*** Task inputs Section Begins ***
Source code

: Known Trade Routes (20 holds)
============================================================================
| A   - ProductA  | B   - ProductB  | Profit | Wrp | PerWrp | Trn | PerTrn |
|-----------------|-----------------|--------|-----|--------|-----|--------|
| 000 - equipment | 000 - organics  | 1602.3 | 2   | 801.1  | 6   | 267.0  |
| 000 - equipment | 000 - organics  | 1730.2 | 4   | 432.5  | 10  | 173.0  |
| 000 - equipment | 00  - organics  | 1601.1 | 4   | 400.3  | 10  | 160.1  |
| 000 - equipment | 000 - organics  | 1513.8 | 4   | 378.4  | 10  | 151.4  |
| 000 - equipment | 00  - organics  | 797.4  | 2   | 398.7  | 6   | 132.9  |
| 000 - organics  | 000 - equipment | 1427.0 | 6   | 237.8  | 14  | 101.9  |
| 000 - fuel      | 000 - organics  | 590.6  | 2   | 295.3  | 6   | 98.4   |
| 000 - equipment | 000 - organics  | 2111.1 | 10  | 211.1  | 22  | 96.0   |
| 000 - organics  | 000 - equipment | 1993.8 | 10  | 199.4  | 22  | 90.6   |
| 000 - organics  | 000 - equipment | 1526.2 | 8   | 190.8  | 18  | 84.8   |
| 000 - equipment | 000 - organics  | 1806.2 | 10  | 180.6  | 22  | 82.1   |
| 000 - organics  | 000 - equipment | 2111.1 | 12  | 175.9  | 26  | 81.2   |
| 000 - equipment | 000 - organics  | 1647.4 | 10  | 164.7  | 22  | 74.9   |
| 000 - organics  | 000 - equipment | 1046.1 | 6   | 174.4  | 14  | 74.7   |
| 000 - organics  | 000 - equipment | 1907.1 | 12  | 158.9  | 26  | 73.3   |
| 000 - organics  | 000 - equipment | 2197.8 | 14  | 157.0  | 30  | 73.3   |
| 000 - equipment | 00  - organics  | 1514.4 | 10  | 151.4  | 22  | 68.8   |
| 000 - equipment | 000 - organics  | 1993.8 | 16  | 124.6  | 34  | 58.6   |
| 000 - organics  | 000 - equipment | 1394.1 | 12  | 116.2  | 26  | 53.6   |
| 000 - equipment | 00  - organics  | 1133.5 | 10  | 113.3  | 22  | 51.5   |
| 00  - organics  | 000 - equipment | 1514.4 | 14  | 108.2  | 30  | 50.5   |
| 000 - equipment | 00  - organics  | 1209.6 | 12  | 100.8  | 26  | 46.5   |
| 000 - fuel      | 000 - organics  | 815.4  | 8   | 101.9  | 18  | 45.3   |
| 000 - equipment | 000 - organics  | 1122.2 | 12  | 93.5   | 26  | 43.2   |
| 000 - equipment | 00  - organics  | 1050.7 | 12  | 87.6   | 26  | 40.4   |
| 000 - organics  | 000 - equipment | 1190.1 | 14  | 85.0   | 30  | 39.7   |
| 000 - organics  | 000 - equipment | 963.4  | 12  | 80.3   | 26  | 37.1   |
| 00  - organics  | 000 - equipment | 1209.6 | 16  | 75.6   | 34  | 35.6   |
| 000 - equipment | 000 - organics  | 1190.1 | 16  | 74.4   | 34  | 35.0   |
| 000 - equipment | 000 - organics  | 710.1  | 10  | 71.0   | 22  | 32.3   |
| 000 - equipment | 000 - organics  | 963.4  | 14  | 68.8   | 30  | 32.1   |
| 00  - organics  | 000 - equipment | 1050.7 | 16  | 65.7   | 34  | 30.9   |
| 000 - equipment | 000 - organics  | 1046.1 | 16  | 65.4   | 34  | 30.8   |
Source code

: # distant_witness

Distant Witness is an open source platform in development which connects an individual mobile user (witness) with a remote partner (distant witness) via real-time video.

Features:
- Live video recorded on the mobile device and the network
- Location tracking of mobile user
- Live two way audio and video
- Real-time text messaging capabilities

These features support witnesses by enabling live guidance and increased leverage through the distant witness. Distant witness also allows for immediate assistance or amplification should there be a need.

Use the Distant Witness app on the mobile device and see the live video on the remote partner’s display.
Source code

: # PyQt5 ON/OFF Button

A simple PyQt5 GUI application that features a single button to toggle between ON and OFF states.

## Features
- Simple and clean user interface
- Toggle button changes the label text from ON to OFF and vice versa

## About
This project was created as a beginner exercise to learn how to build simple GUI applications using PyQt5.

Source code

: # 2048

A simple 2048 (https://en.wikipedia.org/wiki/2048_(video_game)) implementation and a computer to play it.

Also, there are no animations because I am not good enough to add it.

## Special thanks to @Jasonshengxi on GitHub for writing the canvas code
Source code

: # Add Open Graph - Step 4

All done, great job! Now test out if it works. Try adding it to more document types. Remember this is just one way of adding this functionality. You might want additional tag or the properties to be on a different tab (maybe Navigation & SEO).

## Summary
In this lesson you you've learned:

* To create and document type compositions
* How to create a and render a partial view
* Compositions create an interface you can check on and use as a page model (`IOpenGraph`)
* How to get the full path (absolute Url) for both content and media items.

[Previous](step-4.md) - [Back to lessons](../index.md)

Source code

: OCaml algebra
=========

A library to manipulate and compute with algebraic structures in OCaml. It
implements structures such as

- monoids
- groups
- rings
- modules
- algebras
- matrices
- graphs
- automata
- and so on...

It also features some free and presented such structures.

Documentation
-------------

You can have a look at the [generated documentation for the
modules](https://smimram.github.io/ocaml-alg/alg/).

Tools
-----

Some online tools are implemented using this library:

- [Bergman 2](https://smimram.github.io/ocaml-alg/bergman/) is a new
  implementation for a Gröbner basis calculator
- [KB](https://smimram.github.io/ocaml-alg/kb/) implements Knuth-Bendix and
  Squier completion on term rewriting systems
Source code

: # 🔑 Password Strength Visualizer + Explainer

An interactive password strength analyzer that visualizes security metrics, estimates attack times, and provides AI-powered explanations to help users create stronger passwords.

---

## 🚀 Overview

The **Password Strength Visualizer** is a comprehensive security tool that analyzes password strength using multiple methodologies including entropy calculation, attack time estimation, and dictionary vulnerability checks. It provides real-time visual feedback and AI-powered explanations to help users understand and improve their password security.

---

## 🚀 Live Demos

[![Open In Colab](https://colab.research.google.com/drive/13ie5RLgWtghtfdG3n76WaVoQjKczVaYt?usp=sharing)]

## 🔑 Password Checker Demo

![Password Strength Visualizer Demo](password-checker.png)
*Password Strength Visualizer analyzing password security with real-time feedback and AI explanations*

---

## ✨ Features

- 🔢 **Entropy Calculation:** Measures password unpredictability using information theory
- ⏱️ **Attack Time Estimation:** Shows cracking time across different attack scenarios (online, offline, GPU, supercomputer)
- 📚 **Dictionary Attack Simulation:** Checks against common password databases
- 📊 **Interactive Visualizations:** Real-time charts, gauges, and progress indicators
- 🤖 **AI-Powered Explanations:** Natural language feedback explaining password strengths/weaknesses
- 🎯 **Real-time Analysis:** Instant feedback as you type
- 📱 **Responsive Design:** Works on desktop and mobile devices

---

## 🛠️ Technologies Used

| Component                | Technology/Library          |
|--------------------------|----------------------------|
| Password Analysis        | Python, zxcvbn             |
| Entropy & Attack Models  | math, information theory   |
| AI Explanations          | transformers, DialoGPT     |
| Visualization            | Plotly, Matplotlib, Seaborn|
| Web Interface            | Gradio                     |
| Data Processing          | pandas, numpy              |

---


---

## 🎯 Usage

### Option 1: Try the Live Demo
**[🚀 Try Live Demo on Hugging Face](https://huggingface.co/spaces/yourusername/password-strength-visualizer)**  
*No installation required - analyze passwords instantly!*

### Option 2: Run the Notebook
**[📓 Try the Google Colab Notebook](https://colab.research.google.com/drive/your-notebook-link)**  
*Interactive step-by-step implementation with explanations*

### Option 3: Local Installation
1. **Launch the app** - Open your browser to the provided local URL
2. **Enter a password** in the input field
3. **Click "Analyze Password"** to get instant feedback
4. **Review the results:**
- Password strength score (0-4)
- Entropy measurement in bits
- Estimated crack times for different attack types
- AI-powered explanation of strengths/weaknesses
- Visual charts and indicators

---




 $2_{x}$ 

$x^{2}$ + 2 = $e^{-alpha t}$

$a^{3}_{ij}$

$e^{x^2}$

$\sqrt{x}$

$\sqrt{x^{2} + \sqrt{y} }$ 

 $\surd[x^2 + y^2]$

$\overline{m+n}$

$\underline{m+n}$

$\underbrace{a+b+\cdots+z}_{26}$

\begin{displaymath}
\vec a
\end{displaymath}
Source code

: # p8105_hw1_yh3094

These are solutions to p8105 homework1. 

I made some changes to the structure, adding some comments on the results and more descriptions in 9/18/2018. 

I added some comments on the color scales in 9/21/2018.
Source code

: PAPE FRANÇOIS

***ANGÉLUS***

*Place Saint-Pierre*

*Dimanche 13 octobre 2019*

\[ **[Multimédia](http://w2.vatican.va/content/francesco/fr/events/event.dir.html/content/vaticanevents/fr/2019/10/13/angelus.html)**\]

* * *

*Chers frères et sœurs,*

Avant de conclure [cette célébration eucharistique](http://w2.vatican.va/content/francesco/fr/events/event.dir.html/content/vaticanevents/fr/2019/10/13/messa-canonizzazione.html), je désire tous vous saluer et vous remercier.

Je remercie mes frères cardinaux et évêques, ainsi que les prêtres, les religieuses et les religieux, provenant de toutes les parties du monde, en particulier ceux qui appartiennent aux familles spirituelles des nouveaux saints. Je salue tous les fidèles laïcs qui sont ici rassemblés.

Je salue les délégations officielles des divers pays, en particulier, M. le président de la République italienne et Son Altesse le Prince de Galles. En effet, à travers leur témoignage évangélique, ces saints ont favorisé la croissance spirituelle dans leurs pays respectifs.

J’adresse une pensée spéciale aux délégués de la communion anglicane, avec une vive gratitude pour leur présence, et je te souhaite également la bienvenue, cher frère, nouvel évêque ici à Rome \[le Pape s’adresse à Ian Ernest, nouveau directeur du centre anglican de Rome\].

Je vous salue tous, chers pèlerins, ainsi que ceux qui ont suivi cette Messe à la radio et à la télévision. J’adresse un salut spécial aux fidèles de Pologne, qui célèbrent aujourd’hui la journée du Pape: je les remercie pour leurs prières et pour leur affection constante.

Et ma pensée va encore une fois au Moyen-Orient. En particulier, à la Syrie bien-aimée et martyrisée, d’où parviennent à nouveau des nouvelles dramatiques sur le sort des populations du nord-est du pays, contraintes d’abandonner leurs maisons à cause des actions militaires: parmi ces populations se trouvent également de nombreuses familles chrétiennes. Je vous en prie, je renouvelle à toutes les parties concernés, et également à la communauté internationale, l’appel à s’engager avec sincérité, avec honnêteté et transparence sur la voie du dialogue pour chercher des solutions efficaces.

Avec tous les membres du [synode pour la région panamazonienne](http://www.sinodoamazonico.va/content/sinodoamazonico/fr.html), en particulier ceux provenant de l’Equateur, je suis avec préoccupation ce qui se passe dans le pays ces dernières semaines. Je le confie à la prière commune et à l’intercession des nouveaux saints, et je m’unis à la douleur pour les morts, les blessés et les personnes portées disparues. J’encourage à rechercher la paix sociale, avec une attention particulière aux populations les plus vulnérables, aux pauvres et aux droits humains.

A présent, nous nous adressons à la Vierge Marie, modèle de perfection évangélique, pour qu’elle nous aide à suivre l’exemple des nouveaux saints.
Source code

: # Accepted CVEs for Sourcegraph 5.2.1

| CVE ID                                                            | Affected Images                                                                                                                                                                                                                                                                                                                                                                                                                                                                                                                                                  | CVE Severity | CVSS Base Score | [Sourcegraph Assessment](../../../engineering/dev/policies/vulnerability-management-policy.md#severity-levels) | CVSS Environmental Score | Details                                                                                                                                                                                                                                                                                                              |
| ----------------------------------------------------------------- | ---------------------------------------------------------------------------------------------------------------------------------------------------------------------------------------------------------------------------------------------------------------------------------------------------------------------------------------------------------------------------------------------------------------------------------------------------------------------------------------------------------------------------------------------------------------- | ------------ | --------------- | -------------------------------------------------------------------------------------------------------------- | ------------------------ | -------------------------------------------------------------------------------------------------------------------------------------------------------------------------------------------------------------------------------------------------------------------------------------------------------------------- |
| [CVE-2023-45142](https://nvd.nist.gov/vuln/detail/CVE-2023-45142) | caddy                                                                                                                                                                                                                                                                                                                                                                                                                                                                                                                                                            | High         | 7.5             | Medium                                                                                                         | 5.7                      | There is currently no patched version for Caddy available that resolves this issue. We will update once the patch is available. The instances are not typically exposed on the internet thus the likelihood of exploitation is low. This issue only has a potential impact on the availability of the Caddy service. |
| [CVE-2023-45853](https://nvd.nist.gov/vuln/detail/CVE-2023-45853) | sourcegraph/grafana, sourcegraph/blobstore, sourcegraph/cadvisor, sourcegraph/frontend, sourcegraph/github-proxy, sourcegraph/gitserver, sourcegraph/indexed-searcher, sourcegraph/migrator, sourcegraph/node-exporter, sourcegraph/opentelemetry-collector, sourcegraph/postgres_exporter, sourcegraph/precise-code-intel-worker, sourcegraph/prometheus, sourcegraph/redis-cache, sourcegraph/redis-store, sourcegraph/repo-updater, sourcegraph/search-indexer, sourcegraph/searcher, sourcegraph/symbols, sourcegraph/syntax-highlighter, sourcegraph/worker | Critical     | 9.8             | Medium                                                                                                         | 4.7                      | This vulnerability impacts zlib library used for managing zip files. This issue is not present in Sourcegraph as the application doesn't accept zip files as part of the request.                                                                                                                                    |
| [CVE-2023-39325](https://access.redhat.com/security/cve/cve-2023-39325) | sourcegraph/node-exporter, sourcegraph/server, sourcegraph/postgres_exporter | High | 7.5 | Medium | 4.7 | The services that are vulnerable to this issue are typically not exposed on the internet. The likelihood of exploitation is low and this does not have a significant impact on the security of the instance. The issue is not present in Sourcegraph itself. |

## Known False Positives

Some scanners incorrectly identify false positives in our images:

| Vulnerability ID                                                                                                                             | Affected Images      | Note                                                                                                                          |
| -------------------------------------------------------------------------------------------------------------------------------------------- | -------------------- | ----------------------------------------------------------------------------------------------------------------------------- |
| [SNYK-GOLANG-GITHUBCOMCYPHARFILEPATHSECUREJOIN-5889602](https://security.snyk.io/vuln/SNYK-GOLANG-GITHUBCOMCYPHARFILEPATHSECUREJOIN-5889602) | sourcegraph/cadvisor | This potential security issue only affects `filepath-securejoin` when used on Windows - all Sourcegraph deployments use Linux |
*** Task inputs Section Ends ***
- _What the exercise asks_:
If a line comes after the one containing "equipment | 1526.2", leave it out; set down every line of the data before it, and that line itself, exactly.

- _Exercise result_:
Source code

: Known Trade Routes (20 holds)
============================================================================
| A   - ProductA  | B   - ProductB  | Profit | Wrp | PerWrp | Trn | PerTrn |
|-----------------|-----------------|--------|-----|--------|-----|--------|
| 000 - equipment | 000 - organics  | 1602.3 | 2   | 801.1  | 6   | 267.0  |
| 000 - equipment | 000 - organics  | 1730.2 | 4   | 432.5  | 10  | 173.0  |
| 000 - equipment | 00  - organics  | 1601.1 | 4   | 400.3  | 10  | 160.1  |
| 000 - equipment | 000 - organics  | 1513.8 | 4   | 378.4  | 10  | 151.4  |
| 000 - equipment | 00  - organics  | 797.4  | 2   | 398.7  | 6   | 132.9  |
| 000 - organics  | 000 - equipment | 1427.0 | 6   | 237.8  | 14  | 101.9  |
| 000 - fuel      | 000 - organics  | 590.6  | 2   | 295.3  | 6   | 98.4   |
| 000 - equipment | 000 - organics  | 2111.1 | 10  | 211.1  | 22  | 96.0   |
| 000 - organics  | 000 - equipment | 1993.8 | 10  | 199.4  | 22  | 90.6   |
| 000 - organics  | 000 - equipment | 1526.2 | 8   | 190.8  | 18  | 84.8   |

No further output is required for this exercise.